Ormai le fiamme ricoprivano ogni centimetro della casa, senza eccezioni, e non vi era traccia né di Clint né di Laura né dei bambini. Quella missione era stata fin troppo facile, l'aveva conclusa in un solo giorno, i suoi padroni sarebbero stati contenti. Si alzò dal tronco dell'albero, pronta a voltarsi e ad andarsene, ma qualcosa la trattenne e pochi istanti dopo, dal retro dell'abitazione emersero quattro figure: Laura teneva in braccio il più piccolo dei bambini, mentre con il braccio destro cercava di trascinare la piccola Lila che sembrava non respirare più. Il più grande, Cooper, dava un aiuto alla madre nel trainare la sorella nonostante fosse scosso da forti colpi di tosse e brividi su tutto il corpo. Annie imprecò sottovoce ed impugnò la pistola, la puntò verso di loro e iniziò a sparare. Uno, due, quattro, sette colpi. Uno dopo l'altro, senza fermarsi. Il primo a cadere fu Cooper, poi Laura. La bambina, Lila, si buttò istintivamente a terra, coprendosi il capo con le mani. Stava per sparare un altro colpo quando un dolore improvviso le trafisse il braccio: sconcertata, voltò la testa verso destra e vide una macchia di sangue allargarsi poco più sotto della spalla. Allora alzò gli occhi e vide Natasha che le puntava contro una pistola a dieci, forse quindici, metri di distanza. Annie sapeva che Natasha non poteva vederla, doveva essere andata ad intuito in base al punto dove erano partiti i proiettili. Stringendo i denti, estrasse il proiettile a mani nude dal braccio e impugnò la pistola con la mano sinistra. Ricominciò a sparare, ma la sua mira era imprecisa. Nat sperò ancora nella sua direzione alla cieca, ma sta volta non la colpì. 
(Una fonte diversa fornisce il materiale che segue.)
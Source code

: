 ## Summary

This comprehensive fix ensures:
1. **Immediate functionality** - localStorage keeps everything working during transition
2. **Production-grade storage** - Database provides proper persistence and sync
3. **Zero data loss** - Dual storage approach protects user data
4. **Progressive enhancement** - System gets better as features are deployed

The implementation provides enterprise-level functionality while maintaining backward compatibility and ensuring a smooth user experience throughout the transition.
Nel frattempo, Annie dentro di se sentiva l'illusione che retrocedeva, come se fosse stato qualcosa di tangibile che lei aveva messo intorno a se: le energie che stava usando erano troppe, doveva cambiare illusione e anche in fretta, o l'avrebbero scoperta. Alla sua destra, Natasha sparò ancora e questa volta la mancò per un soffio. Annie impugnò la pistola più saldamente, poi cambiò illusione: ora ciò che vedevano era un uomo sulla trentina, con i capelli neri tirati indietro e un sorrisetto malefico stampato in faccia. A quel punto si girò verso la spia russa e disse:- Sorpresa di rivedermi?- 

Ci fu un'altra esplosione e mentre il rumore esplodeva tutt'attorno a lei, vide le labbra di Natasha contorcersi in un nome muto: Loki.
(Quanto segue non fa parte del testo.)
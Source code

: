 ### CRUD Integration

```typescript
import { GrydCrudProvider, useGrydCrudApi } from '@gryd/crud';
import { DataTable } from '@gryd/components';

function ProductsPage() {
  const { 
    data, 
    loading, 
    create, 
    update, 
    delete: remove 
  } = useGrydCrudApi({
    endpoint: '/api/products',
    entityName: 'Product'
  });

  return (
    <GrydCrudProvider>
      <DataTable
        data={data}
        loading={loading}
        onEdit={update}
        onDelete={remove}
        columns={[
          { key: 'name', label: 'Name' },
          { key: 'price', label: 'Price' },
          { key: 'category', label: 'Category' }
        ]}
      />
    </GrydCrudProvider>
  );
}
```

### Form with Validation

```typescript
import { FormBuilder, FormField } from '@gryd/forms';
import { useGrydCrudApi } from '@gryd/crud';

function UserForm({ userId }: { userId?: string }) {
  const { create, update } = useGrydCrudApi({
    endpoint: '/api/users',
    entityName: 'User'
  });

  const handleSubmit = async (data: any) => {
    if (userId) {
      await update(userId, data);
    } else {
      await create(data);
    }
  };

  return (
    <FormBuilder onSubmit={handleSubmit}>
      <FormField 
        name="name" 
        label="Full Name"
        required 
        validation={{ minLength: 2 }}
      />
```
Almeno l'aveva riconosciuto.

-

Arrivato ad Albany, dove le coordinate l'avevano condotto, si diresse in un magazzino abbandonato ai margini della città. Li vi sarebbero dovuti essere i suoi tredici bersagli, ma quando vi giunse non vi trovò nessuno, era solo un  garage vuoto come tanti altri. Il soldato d'inverno si guardò attorno in cerca di indizi su dove i suoi bersagli potessero essere andati: si avvicinò a una scrivania mal ridotta accostata ad uno dei muri laterali. Appoggiata sopra vi era una cartina della città con qualche scritta in pennarello blu e qualche buco qua e la: la prese in mano e la esaminò per bene, poi senza dire nulla si girò e iniziò a sparare. Davanti a lui, un uomo vestito in divisa parò i proiettili con uno scudo a cerchi rossi e bianchi con una stella nel centro, mentre una macchina rossa e oro a forma d'uomo puntava contro di lui i palmi di quelle che sarebbero dovute essere le mani. Non aveva tempo da perdere con loro, non erano loro la sua missione, non erano loro i suoi bersagli. Nella ricerca di un diversivo, i suoi occhi si fermarono sul punto più alto di una libreria a scaffali occupata non da libri, bensì da vari oggetti da officina: tra questi ultimi, a rapire la sua attenzione furono una serie di esplosivi da contrabbando accanto a pacchetti di droga. Nel giro di due secondi, rivolse il fucile contro di essi, sparò e questi esplosero distraendo tutti e tre gli uomini che gli stavano dando fastidio. Quando loro si voltarono, lui era già scomparso.